It is usually difficult to detect any evidence that an interpretation has been proffered in bad faith, still less that an interpretation in a judgment or arbitral award has been reached in bad faith. Where good faith is specifically included in the justification for an interpretation, this is usually to buttress some other line of reasoning without providing any obviously additional criterion. Sometimes it seems little more than a synonym for ‘reasonable’; but good faith is also invoked to justify express references to finding the intention of the parties, an objective to which the Vienna rules are directed but which they do not explicitly state. The concept is also used in the Vienna rules as an umbrella for the specific principle that an interpretation of a term should be preferred which gives it some meaning and role rather than one which does not. In international practice this principle is often given its Latin form ut res magis valeat quam pereat (abbreviated here as ‘ut res’).
Good faith differs from most of the other elements of the Vienna rules in that, at least in the way it is expressed in the opening words of the rules, it applies to the whole process of interpreting a treaty rather than solely to the meaning of particular words or phrases within it. Although it is difficult to give precise content to the concept generally, it does include one principle that applies to interpretation of specific terms used in a treaty. This is commonly described as the principle of ‘effectiveness’, of which one meaning is the ut res rule (considered further in section 2.4.5 below). The other aspect of the principle of effectiveness—preferring an interpretation which fulfils the aims of the treaty—is considered in section 5.3.6, on ‘object and purpose’. These two aspects of effectiveness are not always clearly distinguished.

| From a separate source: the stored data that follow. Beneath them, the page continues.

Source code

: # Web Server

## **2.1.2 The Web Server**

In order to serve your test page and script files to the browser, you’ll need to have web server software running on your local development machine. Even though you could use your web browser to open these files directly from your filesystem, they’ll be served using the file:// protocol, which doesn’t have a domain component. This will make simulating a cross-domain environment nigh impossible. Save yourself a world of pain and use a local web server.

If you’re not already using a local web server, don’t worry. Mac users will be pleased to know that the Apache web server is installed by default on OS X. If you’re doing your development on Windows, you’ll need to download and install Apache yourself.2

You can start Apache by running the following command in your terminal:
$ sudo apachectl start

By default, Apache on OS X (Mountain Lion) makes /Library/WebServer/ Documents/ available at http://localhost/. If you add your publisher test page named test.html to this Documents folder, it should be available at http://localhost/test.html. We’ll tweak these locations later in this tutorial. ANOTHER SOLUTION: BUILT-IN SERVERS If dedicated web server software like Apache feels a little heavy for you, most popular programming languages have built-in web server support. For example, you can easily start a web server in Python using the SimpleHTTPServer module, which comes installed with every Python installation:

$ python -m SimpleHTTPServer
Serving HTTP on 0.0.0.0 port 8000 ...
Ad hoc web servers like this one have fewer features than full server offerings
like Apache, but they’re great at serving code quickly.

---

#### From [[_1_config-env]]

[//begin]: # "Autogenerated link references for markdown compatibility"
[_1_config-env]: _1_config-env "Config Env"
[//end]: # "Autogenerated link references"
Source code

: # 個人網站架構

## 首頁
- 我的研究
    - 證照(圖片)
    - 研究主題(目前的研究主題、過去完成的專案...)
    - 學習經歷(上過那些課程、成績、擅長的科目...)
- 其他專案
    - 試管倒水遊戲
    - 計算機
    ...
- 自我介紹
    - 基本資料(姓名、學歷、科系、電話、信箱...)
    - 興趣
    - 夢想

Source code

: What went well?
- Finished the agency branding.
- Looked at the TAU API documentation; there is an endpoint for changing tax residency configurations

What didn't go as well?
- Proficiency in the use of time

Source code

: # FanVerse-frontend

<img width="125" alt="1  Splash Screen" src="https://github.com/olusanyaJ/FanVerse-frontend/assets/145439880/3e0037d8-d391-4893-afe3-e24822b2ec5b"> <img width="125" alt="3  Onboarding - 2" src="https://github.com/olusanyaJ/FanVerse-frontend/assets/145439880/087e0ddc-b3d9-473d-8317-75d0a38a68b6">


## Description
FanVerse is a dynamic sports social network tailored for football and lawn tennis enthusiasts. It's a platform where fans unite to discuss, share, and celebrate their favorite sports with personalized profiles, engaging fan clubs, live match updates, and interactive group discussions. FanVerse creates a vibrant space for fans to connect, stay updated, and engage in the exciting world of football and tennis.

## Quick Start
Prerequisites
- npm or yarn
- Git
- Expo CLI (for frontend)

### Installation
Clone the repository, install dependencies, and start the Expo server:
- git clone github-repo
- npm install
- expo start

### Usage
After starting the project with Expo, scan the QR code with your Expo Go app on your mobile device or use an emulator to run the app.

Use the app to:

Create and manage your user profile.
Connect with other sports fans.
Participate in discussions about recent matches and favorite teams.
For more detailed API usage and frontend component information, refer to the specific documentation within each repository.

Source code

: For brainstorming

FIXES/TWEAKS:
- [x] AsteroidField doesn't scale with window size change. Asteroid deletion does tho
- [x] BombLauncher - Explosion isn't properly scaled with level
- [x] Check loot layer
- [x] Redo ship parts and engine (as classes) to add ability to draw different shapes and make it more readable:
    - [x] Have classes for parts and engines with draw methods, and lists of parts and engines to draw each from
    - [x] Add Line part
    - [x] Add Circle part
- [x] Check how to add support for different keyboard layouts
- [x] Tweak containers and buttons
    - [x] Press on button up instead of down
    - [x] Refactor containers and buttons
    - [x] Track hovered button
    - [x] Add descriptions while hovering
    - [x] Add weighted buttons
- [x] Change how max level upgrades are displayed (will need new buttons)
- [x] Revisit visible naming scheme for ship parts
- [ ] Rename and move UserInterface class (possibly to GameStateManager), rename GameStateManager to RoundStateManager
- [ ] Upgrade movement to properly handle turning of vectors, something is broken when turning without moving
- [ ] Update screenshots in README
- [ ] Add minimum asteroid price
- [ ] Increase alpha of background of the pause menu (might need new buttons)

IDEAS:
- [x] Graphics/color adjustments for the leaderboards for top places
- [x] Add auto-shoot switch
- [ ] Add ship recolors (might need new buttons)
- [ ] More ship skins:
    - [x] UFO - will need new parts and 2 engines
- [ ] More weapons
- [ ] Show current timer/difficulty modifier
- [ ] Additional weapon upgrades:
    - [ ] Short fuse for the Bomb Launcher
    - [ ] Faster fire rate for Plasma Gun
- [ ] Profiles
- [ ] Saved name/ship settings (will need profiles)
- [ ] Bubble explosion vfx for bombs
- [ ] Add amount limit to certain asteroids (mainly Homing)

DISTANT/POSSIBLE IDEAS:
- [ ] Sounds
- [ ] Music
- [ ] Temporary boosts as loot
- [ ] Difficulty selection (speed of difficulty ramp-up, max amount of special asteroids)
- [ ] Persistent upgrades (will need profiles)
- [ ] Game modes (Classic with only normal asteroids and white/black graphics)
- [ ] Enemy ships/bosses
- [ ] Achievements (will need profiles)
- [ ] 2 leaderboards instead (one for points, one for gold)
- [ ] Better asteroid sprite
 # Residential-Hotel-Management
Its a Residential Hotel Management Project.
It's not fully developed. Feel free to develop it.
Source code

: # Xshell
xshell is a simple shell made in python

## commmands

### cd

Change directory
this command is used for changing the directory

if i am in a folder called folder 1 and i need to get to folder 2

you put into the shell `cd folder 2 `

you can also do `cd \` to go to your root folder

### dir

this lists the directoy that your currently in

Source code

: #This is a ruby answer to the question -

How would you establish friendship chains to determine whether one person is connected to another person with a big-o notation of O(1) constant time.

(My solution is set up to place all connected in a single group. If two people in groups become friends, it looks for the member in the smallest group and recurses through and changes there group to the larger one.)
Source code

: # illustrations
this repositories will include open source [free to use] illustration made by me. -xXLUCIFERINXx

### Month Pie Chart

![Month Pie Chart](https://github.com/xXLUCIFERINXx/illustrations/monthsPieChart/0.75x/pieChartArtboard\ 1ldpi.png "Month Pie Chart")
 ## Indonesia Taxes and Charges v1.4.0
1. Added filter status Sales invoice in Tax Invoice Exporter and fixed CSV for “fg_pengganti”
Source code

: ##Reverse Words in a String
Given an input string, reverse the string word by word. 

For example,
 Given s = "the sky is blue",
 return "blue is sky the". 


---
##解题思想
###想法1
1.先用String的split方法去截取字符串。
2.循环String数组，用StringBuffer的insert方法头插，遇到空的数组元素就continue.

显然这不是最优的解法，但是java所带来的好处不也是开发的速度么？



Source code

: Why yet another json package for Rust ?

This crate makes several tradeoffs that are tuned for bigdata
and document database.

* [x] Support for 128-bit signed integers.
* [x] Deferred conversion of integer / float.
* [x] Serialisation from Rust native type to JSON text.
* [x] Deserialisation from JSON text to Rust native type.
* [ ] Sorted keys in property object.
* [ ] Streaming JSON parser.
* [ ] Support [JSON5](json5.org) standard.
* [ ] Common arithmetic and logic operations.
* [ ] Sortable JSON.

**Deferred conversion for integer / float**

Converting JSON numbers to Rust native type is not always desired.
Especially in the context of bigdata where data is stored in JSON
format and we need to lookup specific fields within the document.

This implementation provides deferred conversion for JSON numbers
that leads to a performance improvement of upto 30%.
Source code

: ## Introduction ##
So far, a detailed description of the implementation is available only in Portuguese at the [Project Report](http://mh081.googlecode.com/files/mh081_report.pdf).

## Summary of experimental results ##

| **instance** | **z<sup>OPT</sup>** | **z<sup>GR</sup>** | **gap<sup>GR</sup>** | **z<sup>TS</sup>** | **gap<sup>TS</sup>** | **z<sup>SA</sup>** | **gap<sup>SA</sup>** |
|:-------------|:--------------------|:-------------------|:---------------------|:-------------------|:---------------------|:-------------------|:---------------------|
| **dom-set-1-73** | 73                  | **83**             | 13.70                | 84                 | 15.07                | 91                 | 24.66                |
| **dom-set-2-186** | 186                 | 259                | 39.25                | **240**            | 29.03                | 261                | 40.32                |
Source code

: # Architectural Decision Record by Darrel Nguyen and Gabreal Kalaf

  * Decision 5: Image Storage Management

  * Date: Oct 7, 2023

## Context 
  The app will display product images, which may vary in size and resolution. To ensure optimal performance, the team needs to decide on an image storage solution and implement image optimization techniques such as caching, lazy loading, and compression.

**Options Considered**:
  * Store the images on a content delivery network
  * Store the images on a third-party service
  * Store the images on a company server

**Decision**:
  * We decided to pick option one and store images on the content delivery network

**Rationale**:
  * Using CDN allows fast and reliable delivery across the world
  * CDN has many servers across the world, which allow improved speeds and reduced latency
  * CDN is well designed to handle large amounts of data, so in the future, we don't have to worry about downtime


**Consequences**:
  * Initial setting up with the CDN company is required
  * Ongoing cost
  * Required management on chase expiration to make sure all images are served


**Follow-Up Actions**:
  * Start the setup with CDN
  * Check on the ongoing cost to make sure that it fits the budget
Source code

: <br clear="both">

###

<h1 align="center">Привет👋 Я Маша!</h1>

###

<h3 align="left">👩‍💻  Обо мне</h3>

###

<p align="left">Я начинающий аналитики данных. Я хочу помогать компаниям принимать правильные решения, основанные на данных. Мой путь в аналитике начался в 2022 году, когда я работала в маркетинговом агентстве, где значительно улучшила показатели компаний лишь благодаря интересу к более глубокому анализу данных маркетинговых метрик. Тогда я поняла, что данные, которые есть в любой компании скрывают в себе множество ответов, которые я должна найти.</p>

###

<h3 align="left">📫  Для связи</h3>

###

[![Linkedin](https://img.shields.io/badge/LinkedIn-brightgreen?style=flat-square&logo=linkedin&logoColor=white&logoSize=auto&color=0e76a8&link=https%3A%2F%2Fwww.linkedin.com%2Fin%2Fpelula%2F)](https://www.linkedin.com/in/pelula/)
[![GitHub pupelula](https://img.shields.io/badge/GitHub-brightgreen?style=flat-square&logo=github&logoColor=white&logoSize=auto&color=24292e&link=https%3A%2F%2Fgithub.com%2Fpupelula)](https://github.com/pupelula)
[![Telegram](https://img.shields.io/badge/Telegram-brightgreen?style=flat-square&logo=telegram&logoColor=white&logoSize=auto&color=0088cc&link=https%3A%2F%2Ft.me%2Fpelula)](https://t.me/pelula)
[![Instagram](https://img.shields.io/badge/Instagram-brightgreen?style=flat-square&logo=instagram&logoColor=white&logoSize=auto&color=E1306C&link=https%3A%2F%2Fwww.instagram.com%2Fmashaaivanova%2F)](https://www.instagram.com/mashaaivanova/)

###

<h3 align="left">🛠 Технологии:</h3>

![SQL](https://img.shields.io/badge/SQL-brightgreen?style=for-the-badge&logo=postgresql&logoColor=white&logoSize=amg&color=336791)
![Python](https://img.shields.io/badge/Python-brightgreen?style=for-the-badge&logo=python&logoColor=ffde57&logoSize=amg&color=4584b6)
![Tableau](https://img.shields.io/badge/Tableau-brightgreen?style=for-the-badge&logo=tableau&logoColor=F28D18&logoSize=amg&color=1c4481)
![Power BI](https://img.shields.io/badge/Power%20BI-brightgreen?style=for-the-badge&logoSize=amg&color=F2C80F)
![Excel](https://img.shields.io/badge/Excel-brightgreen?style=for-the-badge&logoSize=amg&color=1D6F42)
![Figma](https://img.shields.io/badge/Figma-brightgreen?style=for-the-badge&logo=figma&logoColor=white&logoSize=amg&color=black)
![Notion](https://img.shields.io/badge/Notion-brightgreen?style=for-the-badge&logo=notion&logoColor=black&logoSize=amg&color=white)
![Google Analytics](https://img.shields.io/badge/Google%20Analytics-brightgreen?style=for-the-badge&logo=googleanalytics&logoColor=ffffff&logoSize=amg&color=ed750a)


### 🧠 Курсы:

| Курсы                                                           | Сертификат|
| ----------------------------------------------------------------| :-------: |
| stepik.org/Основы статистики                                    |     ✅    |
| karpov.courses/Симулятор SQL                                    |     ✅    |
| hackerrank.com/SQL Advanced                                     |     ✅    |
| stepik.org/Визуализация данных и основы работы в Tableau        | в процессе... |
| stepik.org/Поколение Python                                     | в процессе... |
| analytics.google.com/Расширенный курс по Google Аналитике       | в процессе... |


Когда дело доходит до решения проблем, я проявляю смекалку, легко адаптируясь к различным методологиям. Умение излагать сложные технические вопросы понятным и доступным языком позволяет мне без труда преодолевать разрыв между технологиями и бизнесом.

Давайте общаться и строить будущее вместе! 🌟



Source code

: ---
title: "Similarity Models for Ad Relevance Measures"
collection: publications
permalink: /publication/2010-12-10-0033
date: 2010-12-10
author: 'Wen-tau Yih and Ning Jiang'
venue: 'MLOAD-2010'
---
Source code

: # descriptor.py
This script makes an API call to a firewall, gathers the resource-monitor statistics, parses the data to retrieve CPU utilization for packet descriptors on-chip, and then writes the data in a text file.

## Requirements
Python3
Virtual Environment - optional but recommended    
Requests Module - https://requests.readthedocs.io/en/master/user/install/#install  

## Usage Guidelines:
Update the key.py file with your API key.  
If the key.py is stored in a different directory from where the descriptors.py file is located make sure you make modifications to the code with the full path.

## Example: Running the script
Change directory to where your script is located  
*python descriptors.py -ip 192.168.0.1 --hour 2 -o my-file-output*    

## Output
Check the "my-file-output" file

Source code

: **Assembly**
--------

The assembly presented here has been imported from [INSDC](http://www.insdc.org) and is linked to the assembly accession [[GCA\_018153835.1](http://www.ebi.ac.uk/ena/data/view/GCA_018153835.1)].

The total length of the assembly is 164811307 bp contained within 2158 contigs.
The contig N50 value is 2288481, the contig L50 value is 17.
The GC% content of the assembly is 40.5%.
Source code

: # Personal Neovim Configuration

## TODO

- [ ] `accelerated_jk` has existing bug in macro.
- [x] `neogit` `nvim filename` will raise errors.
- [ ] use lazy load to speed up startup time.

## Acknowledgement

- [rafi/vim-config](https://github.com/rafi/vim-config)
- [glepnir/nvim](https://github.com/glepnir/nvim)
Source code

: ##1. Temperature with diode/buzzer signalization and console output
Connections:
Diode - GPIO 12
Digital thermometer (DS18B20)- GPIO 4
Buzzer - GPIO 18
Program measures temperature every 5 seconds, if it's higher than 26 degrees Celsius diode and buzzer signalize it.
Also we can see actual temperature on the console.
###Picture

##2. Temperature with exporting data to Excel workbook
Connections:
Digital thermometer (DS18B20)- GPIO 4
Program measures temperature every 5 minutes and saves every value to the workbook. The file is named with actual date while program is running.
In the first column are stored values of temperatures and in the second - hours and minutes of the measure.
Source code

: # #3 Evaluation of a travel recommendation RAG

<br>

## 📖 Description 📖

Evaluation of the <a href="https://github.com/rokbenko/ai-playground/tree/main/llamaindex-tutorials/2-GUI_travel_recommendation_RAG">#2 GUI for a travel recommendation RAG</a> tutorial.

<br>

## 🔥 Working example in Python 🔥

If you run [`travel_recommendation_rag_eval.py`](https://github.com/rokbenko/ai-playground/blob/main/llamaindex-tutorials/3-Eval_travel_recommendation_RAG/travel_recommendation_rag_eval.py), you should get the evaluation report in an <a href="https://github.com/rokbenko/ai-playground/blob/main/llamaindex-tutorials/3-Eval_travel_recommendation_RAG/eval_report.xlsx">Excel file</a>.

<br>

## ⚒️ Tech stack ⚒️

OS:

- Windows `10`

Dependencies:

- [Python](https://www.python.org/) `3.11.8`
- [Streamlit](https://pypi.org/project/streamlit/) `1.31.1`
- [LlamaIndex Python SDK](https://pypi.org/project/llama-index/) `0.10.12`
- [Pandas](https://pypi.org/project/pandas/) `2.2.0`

In the work of the ILC, when the Commission was still undecided on whether to include draft rules on treaty interpretation, the Special Rapporteur included a reference to existing rules in the description of the general principle of the law of treaties that a treaty is binding on the parties who must perform its obligations in (p. 169) good faith (pacta sunt servanda). The link between this proposition and the opening words of the Vienna rules (‘A treaty shall be interpreted in good faith’) was both conceptual and textual. It was conceptual in that interpretation is a stage comprehended in the proper and honest performance of a treaty. It was textual because the ILC’s first elaboration of pacta sunt servanda linked interpretation with it:
A treaty is binding upon the parties and must be applied by them in good faith in accordance with its terms and in the light of the general rules of international law governing interpretation of treaties.25
However, the inclusion of good faith in the Vienna rules seems to have been as much because of the difficulty of dealing with maxims and canons of interpretation, and because of the desire to respect the principle of effectiveness,26 as the recognition of what seemed an obvious consequence of the role of good faith as underpinning the law of treaties.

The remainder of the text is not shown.